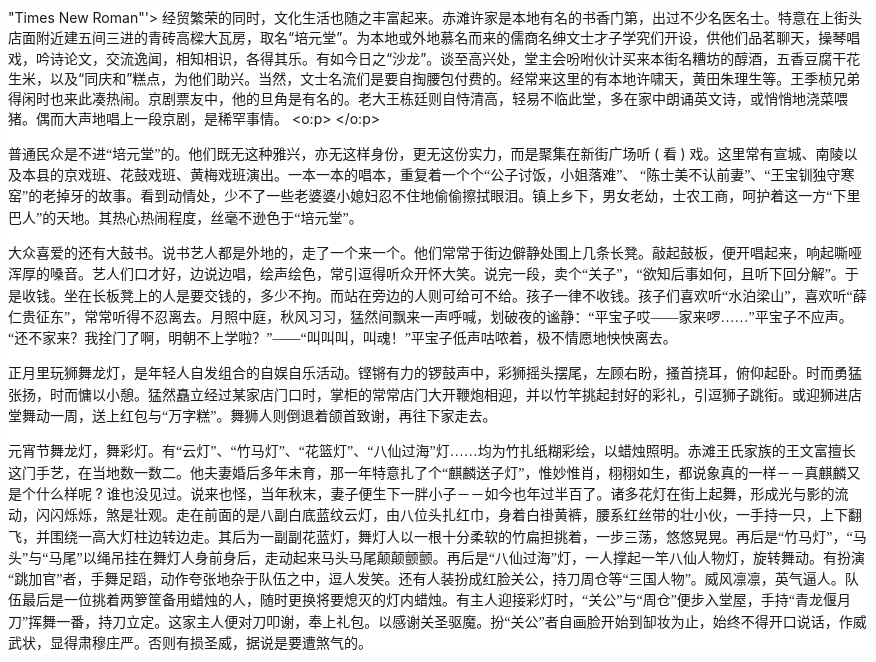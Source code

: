 "Times New Roman"'>
   经贸繁荣的同时，文化生活也随之丰富起来。赤滩许家是本地有名的书香门第，出过不少名医名士。特意在上街头店面附近建五间三进的青砖高樑大瓦房，取名“培元堂”。为本地或外地慕名而来的儒商名绅文士才子学究们开设，供他们品茗聊天，操琴唱戏，吟诗论文，交流逸闻，相知相识，各得其乐。有如今日之“沙龙”。谈至高兴处，堂主会吩咐伙计买来本街名糟坊的醇酒，五香豆腐干花生米，以及“同庆和”糕点，为他们助兴。当然，文士名流们是要自掏腰包付费的。经常来这里的有本地许啸天，黄田朱理生等。王季桢兄弟得闲时也来此凑热闹。京剧票友中，他的旦角是有名的。老大王栋廷则自恃清高，轻易不临此堂，多在家中朗诵英文诗，或悄悄地浇菜喂猪。偶而大声地唱上一段京剧，是稀罕事情。
  </span>
  <o:p>
  </o:p>
 </p>
 <p class="MsoNormal">
  <span lang="ZH-CN" style='font-family:宋体;mso-ascii-font-family:
"Times New Roman"'>
   普通民众是不进“培元堂”的。他们既无这种雅兴，亦无这样身份，更无这份实力，而是聚集在新街广场听
  </span>
  (
  <span lang="ZH-CN" style='font-family:宋体;mso-ascii-font-family:"Times New Roman"'>
   看
  </span>
  )
  <span lang="ZH-CN" style='font-family:宋体;mso-ascii-font-family:"Times New Roman"'>
   戏。这里常有宣城、南陵以及本县的京戏班、花鼓戏班、黄梅戏班演出。一本一本的唱本，重复着一个个“公子讨饭，小姐落难”、
  </span>
  <span lang="ZH-CN">
  </span>
  <span lang="ZH-CN" style='font-family:宋体;mso-ascii-font-family:
"Times New Roman"'>
   “陈士美不认前妻”、“王宝钏独守寒窑”的老掉牙的故事。看到动情处，少不了一些老婆婆小媳妇忍不住地偷偷擦拭眼泪。镇上乡下，男女老幼，士农工商，呵护着这一方“下里巴人”的天地。其热心热闹程度，丝毫不逊色于“培元堂”。
  </span>
  <o:p>
  </o:p>
 </p>
 <p class="MsoNormal">
  <span lang="ZH-CN" style='font-family:宋体;mso-ascii-font-family:
"Times New Roman"'>
   大众喜爱的还有大鼓书。说书艺人都是外地的，走了一个来一个。他们常常于街边僻静处围上几条长凳。敲起鼓板，便开唱起来，响起嘶哑浑厚的嗓音。艺人们口才好，边说边唱，绘声绘色，常引逗得听众开怀大笑。说完一段，卖个“关子”，“欲知后事如何，且听下回分解”。于是收钱。坐在长板凳上的人是要交钱的，多少不拘。而站在旁边的人则可给可不给。孩子一律不收钱。孩子们喜欢听“水泊梁山”，喜欢听“薛仁贵征东”，常常听得不忍离去。月照中庭，秋风习习，猛然间飘来一声呼喊，划破夜的谧静：“平宝子哎——家来啰……”平宝子不应声。“还不家来？我拴门了啊，明朝不上学啦？”——“叫叫叫，叫魂！”平宝子低声咕哝着，极不情愿地怏怏离去。
  </span>
  <o:p>
  </o:p>
 </p>
 <p class="MsoNormal">
  <span lang="ZH-CN" style='font-family:宋体;mso-ascii-font-family:
"Times New Roman"'>
   正月里玩狮舞龙灯，是年轻人自发组合的自娱自乐活动。铿锵有力的锣鼓声中，彩狮摇头摆尾，左顾右盼，搔首挠耳，俯仰起卧。时而勇猛张扬，时而慵以小憩。猛然矗立经过某家店门口时，掌柜的常常店门大开鞭炮相迎，并以竹竿挑起封好的彩礼，引逗狮子跳衔。或迎狮进店堂舞动一周，送上红包与“万字糕”。舞狮人则倒退着颌首致谢，再往下家走去。
  </span>
  <o:p>
  </o:p>
 </p>
 <p class="MsoNormal">
  <span lang="ZH-CN" style='font-family:宋体;mso-ascii-font-family:
"Times New Roman"'>
   元宵节舞龙灯，舞彩灯。有“云灯”、“竹马灯”、“花篮灯”、“八仙过海”灯……均为竹扎纸糊彩绘，以蜡烛照明。赤滩王氏家族的王文富擅长这门手艺，在当地数一数二。他夫妻婚后多年未育，那一年特意扎了个“麒麟送子灯”，惟妙惟肖，栩栩如生，都说象真的一样－－真麒麟又是个什么样呢
  </span>
  ?
  <span lang="ZH-CN" style='font-family:宋体;mso-ascii-font-family:"Times New Roman"'>
   谁也没见过。说来也怪，当年秋末，妻子便生下一胖小子－－如今也年过半百了。诸多花灯在街上起舞，形成光与影的流动，闪闪烁烁，煞是壮观。走在前面的是八副白底蓝纹云灯，由八位头扎红巾，身着白褂黄裤，腰系红丝带的壮小伙，一手持一只，上下翻飞，并围绕一高大灯柱边转边走。其后为一副副花蓝灯，舞灯人以一根十分柔软的竹扁担挑着，一步三荡，悠悠晃晃。再后是“竹马灯”，“马头”与“马尾”以绳吊挂在舞灯人身前身后，走动起来马头马尾颠颠颤颤。再后是“八仙过海”灯，一人撑起一竿八仙人物灯，旋转舞动。有扮演“跳加官”者，手舞足蹈，动作夸张地杂于队伍之中，逗人发笑。还有人装扮成红脸关公，持刀周仓等“三国人物”。威风凛凛，英气逼人。队伍最后是一位挑着两箩筐备用蜡烛的人，随时更换将要熄灭的灯内蜡烛。有主人迎接彩灯时，“关公”与“周仓”便步入堂屋，手持“青龙偃月刀”挥舞一番，持刀立定。这家主人便对刀叩谢，奉上礼包。以感谢关圣驱魔。扮“关公”者自画脸开始到缷妆为止，始终不得开口说话，作威武状，显得肃穆庄严。否则有损圣威，据说是要遭煞气的。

Your instructions: Pictures stay out of the answer; the rest of the listing above is returned exactly.

Answer area:
Source code

: "Times New Roman"'>
   经贸繁荣的同时，文化生活也随之丰富起来。赤滩许家是本地有名的书香门第，出过不少名医名士。特意在上街头店面附近建五间三进的青砖高樑大瓦房，取名“培元堂”。为本地或外地慕名而来的儒商名绅文士才子学究们开设，供他们品茗聊天，操琴唱戏，吟诗论文，交流逸闻，相知相识，各得其乐。有如今日之“沙龙”。谈至高兴处，堂主会吩咐伙计买来本街名糟坊的醇酒，五香豆腐干花生米，以及“同庆和”糕点，为他们助兴。当然，文士名流们是要自掏腰包付费的。经常来这里的有本地许啸天，黄田朱理生等。王季桢兄弟得闲时也来此凑热闹。京剧票友中，他的旦角是有名的。老大王栋廷则自恃清高，轻易不临此堂，多在家中朗诵英文诗，或悄悄地浇菜喂猪。偶而大声地唱上一段京剧，是稀罕事情。
  </span>
  <o:p>
  </o:p>
 </p>
 <p class="MsoNormal">
  <span lang="ZH-CN" style='font-family:宋体;mso-ascii-font-family:
"Times New Roman"'>
   普通民众是不进“培元堂”的。他们既无这种雅兴，亦无这样身份，更无这份实力，而是聚集在新街广场听
  </span>
  (
  <span lang="ZH-CN" style='font-family:宋体;mso-ascii-font-family:"Times New Roman"'>
   看
  </span>
  )
  <span lang="ZH-CN" style='font-family:宋体;mso-ascii-font-family:"Times New Roman"'>
   戏。这里常有宣城、南陵以及本县的京戏班、花鼓戏班、黄梅戏班演出。一本一本的唱本，重复着一个个“公子讨饭，小姐落难”、
  </span>
  <span lang="ZH-CN">
  </span>
  <span lang="ZH-CN" style='font-family:宋体;mso-ascii-font-family:
"Times New Roman"'>
   “陈士美不认前妻”、“王宝钏独守寒窑”的老掉牙的故事。看到动情处，少不了一些老婆婆小媳妇忍不住地偷偷擦拭眼泪。镇上乡下，男女老幼，士农工商，呵护着这一方“下里巴人”的天地。其热心热闹程度，丝毫不逊色于“培元堂”。
  </span>
  <o:p>
  </o:p>
 </p>
 <p class="MsoNormal">
  <span lang="ZH-CN" style='font-family:宋体;mso-ascii-font-family:
"Times New Roman"'>
   大众喜爱的还有大鼓书。说书艺人都是外地的，走了一个来一个。他们常常于街边僻静处围上几条长凳。敲起鼓板，便开唱起来，响起嘶哑浑厚的嗓音。艺人们口才好，边说边唱，绘声绘色，常引逗得听众开怀大笑。说完一段，卖个“关子”，“欲知后事如何，且听下回分解”。于是收钱。坐在长板凳上的人是要交钱的，多少不拘。而站在旁边的人则可给可不给。孩子一律不收钱。孩子们喜欢听“水泊梁山”，喜欢听“薛仁贵征东”，常常听得不忍离去。月照中庭，秋风习习，猛然间飘来一声呼喊，划破夜的谧静：“平宝子哎——家来啰……”平宝子不应声。“还不家来？我拴门了啊，明朝不上学啦？”——“叫叫叫，叫魂！”平宝子低声咕哝着，极不情愿地怏怏离去。
  </span>
  <o:p>
  </o:p>
 </p>
 <p class="MsoNormal">
  <span lang="ZH-CN" style='font-family:宋体;mso-ascii-font-family:
"Times New Roman"'>
   正月里玩狮舞龙灯，是年轻人自发组合的自娱自乐活动。铿锵有力的锣鼓声中，彩狮摇头摆尾，左顾右盼，搔首挠耳，俯仰起卧。时而勇猛张扬，时而慵以小憩。猛然矗立经过某家店门口时，掌柜的常常店门大开鞭炮相迎，并以竹竿挑起封好的彩礼，引逗狮子跳衔。或迎狮进店堂舞动一周，送上红包与“万字糕”。舞狮人则倒退着颌首致谢，再往下家走去。
  </span>
  <o:p>
  </o:p>
 </p>
 <p class="MsoNormal">
  <span lang="ZH-CN" style='font-family:宋体;mso-ascii-font-family:
"Times New Roman"'>
   元宵节舞龙灯，舞彩灯。有“云灯”、“竹马灯”、“花篮灯”、“八仙过海”灯……均为竹扎纸糊彩绘，以蜡烛照明。赤滩王氏家族的王文富擅长这门手艺，在当地数一数二。他夫妻婚后多年未育，那一年特意扎了个“麒麟送子灯”，惟妙惟肖，栩栩如生，都说象真的一样－－真麒麟又是个什么样呢
  </span>
  ?
  <span lang="ZH-CN" style='font-family:宋体;mso-ascii-font-family:"Times New Roman"'>
   谁也没见过。说来也怪，当年秋末，妻子便生下一胖小子－－如今也年过半百了。诸多花灯在街上起舞，形成光与影的流动，闪闪烁烁，煞是壮观。走在前面的是八副白底蓝纹云灯，由八位头扎红巾，身着白褂黄裤，腰系红丝带的壮小伙，一手持一只，上下翻飞，并围绕一高大灯柱边转边走。其后为一副副花蓝灯，舞灯人以一根十分柔软的竹扁担挑着，一步三荡，悠悠晃晃。再后是“竹马灯”，“马头”与“马尾”以绳吊挂在舞灯人身前身后，走动起来马头马尾颠颠颤颤。再后是“八仙过海”灯，一人撑起一竿八仙人物灯，旋转舞动。有扮演“跳加官”者，手舞足蹈，动作夸张地杂于队伍之中，逗人发笑。还有人装扮成红脸关公，持刀周仓等“三国人物”。威风凛凛，英气逼人。队伍最后是一位挑着两箩筐备用蜡烛的人，随时更换将要熄灭的灯内蜡烛。有主人迎接彩灯时，“关公”与“周仓”便步入堂屋，手持“青龙偃月刀”挥舞一番，持刀立定。这家主人便对刀叩谢，奉上礼包。以感谢关圣驱魔。扮“关公”者自画脸开始到缷妆为止，始终不得开口说话，作威武状，显得肃穆庄严。否则有损圣威，据说是要遭煞气的。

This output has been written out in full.